The Eugene local and University of Oregon freshman has been through Lone Pine’s corn maze every year for five years, but she still gets nervous every time.
“It’s always been so scary to me,” Monninger said. “I always freak out right before and feel so accomplished afterward.”
The maze is open every day of the week, but once night falls on the weekends, it becomes a haunted, twisted journey full of ghouls, ghosts and people–who are trained professionals–who will chase you with chainsaws, including on Halloween this Saturday.
“It’s not recommended for children under the age of 12,” said Lone Pine Farm’s bookkeeper Denise Garner about the infamous haunted maze. “Some adults can’t make it through the first part. It’s very scary.”
Oregon State University graduate and Junction City native Ryan DeLieu went to the haunted maze for his eighth year this past Saturday, a tradition he began in high school.
“I feel like every year they try to change their scare tactics,” DeLieu said. After going for so long, “you get used to how they scare, but even then [it’s hard not to] get startled when some masked man yells, jumps or chases you.”
This is the time of year when horror is coveted. People actively search out grotesque, shocking forms of entertainment to force them to huddle under the covers, too afraid to shut off the lights. But what is it about these scenes that keep us coming back for more? Generally, fear serves as a negative emotion, so why are we drawn to things that make us feel scared?
We might be in need of fear, according to Baran Germen, a graduate fellow who teaches a class on abject horror literature in the Comparative Literature Department at UO. Germen’s class is called “Literature of the Abject,” and its students study Kafka, Shakespeare, and other works featuring the debased and vile.
“Fear, like desire, is an instinct we all have,” Germen said in an email. “Think of the early human beings and their relation, say, to the predators wherein fear steps in for survival.”
Humans no longer need fear to escape from predators, and in middle-class America, most people don’t face life-threatening situations every day. Our lives, by comparison, are boring, and horror films can fill that primal craving for adrenaline.
“Works of art come in as a substitute for our atavistic fears and shake us up and reinvigorate us in our rather banal worlds,” Germen said. “As an instinct, fear makes us feel alive as a particular way of relating to the world around us.”
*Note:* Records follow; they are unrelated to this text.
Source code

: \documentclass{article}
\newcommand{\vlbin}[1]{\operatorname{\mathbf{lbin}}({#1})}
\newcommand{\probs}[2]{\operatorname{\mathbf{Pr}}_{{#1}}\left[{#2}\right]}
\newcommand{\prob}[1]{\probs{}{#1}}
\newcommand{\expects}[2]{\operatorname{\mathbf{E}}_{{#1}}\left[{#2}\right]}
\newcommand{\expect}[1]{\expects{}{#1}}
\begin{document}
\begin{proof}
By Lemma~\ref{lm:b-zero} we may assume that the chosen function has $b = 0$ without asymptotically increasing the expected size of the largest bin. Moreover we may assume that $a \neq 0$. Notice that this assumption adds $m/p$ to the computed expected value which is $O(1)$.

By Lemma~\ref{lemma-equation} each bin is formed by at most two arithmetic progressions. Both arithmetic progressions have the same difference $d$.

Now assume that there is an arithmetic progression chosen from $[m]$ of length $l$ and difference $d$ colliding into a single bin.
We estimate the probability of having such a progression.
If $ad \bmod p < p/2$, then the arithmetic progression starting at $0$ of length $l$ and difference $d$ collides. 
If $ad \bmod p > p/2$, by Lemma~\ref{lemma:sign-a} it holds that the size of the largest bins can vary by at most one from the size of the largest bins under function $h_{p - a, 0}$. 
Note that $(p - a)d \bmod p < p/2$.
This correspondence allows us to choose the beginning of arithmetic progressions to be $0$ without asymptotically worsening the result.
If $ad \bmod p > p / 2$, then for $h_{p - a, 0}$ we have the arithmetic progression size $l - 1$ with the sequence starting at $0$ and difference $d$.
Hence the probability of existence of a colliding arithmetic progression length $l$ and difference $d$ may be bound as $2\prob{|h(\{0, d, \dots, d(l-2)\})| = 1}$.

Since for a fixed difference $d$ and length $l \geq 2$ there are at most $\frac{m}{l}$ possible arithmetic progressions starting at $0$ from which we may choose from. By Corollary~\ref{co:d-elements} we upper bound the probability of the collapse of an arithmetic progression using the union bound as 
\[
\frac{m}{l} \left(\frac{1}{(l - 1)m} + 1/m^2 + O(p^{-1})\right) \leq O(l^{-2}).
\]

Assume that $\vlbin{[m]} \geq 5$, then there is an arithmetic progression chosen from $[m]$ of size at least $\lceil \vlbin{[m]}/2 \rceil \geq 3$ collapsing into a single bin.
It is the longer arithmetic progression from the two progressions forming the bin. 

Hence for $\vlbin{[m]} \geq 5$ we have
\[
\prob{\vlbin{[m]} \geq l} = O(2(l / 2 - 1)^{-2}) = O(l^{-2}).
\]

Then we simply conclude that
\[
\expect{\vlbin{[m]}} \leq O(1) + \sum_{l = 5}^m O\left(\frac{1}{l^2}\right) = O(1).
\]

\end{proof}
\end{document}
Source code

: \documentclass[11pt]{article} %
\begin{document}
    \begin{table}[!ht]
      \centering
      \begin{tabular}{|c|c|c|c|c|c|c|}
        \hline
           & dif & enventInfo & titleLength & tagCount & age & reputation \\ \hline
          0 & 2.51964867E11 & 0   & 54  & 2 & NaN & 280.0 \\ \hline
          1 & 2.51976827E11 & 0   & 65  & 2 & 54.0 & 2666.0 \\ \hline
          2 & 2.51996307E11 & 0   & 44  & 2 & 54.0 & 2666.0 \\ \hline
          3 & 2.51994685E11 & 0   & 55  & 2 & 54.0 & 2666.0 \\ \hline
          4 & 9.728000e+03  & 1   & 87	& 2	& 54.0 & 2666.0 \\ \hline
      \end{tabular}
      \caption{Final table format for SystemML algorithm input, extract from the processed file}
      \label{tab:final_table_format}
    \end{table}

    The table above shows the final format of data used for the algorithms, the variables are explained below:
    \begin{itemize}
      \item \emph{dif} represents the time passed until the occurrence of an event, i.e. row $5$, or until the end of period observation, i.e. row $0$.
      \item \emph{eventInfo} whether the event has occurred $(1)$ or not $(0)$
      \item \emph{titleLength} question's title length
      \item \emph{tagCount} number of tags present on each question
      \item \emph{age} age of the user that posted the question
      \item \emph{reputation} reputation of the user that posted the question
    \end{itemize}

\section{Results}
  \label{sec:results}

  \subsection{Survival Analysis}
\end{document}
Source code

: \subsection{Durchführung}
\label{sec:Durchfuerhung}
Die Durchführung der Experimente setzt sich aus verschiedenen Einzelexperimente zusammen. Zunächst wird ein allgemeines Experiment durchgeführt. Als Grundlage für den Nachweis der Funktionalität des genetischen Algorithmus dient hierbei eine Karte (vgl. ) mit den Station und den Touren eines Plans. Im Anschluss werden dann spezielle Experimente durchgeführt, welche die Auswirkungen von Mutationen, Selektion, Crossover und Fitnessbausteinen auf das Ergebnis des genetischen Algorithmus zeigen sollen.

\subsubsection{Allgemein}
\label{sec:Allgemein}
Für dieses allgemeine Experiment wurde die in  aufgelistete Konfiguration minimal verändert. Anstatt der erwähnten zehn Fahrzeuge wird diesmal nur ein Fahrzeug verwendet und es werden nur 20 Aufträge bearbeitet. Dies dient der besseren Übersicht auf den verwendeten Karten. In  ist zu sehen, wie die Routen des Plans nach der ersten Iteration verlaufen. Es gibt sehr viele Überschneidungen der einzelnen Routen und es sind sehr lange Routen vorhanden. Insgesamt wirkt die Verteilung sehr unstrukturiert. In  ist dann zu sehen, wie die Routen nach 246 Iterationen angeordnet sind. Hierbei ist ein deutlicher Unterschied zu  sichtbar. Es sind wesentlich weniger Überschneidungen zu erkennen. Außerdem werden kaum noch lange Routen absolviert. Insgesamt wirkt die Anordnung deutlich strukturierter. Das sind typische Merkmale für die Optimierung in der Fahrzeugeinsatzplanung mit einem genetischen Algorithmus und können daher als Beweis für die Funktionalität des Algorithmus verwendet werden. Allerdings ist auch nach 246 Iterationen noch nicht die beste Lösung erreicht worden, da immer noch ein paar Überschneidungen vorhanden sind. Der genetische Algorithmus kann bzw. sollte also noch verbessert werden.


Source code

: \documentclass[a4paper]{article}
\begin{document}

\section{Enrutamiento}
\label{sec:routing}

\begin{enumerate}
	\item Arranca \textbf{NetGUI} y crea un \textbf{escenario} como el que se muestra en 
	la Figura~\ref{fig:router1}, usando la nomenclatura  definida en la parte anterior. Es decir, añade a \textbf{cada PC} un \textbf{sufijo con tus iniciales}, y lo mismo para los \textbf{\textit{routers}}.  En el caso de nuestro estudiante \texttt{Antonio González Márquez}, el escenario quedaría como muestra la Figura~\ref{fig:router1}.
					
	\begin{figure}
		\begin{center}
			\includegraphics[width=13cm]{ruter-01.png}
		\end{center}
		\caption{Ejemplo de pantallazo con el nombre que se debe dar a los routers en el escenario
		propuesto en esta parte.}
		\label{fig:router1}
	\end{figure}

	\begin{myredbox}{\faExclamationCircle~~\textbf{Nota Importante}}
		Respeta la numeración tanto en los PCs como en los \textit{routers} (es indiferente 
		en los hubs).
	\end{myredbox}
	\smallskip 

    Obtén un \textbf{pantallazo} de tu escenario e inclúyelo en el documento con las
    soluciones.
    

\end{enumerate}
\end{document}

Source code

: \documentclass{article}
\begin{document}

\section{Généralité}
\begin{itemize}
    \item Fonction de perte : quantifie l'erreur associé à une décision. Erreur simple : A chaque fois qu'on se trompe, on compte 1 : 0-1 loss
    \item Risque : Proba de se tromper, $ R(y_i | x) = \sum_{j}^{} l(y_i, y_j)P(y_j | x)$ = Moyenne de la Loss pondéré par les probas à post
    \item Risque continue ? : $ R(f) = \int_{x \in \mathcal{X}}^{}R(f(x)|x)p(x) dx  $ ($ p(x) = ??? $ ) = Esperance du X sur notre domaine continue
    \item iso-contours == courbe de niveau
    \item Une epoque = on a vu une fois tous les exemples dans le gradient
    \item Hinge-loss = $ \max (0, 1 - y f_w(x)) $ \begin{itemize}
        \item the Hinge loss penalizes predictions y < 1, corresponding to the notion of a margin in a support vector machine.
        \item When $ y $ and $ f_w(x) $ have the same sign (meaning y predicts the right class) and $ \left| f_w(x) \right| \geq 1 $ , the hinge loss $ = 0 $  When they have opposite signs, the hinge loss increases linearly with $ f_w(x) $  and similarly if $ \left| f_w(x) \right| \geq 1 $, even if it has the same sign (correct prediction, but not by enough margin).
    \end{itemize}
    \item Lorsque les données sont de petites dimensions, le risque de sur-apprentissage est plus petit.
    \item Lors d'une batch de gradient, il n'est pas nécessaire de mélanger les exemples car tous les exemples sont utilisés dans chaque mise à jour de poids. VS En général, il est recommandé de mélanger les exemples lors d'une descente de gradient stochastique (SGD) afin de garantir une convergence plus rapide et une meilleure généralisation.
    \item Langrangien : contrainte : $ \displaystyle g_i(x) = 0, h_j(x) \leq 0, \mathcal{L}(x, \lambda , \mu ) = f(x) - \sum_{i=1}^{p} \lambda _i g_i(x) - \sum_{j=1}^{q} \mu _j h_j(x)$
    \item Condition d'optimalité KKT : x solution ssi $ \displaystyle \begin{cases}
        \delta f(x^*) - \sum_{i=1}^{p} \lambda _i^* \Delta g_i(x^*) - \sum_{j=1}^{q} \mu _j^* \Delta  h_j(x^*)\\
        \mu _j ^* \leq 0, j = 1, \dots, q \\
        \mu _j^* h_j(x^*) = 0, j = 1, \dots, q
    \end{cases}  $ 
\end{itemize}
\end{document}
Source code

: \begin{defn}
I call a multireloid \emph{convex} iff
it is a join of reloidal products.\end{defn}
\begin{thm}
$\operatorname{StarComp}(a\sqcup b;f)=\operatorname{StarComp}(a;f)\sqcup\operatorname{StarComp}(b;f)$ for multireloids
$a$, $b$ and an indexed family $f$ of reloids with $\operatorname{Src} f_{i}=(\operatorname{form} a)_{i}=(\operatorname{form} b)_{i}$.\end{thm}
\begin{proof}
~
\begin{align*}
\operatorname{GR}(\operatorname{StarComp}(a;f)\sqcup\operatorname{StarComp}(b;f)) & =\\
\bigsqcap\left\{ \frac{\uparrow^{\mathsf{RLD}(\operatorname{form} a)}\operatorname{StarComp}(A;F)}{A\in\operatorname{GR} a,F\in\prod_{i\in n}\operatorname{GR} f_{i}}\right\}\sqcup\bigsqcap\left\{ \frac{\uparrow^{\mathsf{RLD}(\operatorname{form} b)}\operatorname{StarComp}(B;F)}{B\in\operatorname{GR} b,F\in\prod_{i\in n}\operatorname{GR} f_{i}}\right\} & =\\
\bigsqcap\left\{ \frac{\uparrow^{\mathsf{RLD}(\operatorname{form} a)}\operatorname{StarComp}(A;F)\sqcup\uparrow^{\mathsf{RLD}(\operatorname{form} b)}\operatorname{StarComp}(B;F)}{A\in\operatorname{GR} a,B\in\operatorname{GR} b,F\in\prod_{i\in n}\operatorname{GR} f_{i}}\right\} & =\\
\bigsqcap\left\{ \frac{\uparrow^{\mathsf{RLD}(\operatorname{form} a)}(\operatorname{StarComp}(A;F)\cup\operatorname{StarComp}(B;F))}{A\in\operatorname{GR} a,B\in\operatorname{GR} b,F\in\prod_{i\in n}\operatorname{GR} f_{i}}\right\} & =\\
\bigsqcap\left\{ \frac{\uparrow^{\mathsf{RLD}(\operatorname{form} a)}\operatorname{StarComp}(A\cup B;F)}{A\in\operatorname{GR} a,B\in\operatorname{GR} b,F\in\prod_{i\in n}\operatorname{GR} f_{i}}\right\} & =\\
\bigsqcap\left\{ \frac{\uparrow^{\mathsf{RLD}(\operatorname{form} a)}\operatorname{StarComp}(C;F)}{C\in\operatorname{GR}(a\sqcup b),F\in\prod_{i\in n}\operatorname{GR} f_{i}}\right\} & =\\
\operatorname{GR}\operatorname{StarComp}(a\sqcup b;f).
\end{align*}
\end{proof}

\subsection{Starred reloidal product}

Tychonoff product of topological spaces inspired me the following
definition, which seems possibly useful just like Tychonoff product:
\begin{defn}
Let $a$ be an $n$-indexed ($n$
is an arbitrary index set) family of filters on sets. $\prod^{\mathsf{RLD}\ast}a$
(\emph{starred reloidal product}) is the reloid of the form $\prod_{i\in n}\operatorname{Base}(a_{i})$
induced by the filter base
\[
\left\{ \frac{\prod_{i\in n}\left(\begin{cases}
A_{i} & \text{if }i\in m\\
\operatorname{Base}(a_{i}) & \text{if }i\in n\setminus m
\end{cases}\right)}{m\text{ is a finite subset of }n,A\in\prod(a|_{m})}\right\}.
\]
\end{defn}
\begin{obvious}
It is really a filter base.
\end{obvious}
Putting a horrifying experience onto a screen or into a cornfield allows spectators control over it, according to Sean Hanson, a Eugene Film Society critic who has been with the organization for a year now.
“It’s contained in a safe space, and we know when we leave, everything is going to be okay,” Hanson said. “We like having our nightmares rendered onto film.”
Nightmares vary from person to person, and the trends in film are constantly shifting to recognize new fears in different ways.
“Some are timeless (creepy dolls) and some are contemporary (xenophobia in post-9/11 torture films like Hostel),” Hanson said in an email. “So in a lot of ways, horror films simultaneously capture cultural anxieties and regurgitate them as images that become part of our collective nightmare.”
Think Freddy Krueger, the iconic face of the boogeyman, or Pennywise the clown from Stephen King’s It (1990).
The cinematic experiences these films give us are timeless, which is why classics like The Exorcist (1973), The Shining (1980) and Psycho (1960) are still some of the most critically acclaimed horror films of all time. It’s in the build of the music, suspenseful camera pans and the sound effects that make us jump out of our jack-o-lantern socks.
“There is something inherently and unavoidably terrifying about sitting alone in a dark room full of strangers,” Germen said, “and with a fully focused orientation toward a big screen that almost completely frames our field of vision.”
But for some, the screen just isn’t enough. They need to feel that adrenaline on a heightened level, running for their lives in real life. This is why, for people like Ryan DeLieu, the corn maze is something he keeps coming back to, to the point where now it is pure entertainment. Over the years, the corn maze has become an annual tradition he and his friends do.
“It’s more of a nostalgic thing to do now,” DeLieu said. “I don’t really get scared during the maze, but I love to laugh at the people in my group who do.”
Lone Pine’s last night of horror will be Halloween, which falls on a Saturday this year. The actors generally go all-out on the last night of the season, Garner said, and she expects it to be “extremely spooky.”
It might be the isolation of the countryside, or the fact that you can hear the snapping of stalks and husks in the distance before you actually see what lies beneath; perhaps it’s the claustrophobia of being enclosed in an open space with no visible exit. Much like the horror movies we watch, the corn maze serves as a safe space to experience our most terrifying nightmares in a temporarily exaggerated reality.
Halloween Horror: Why do we love scary movies and haunted mazes?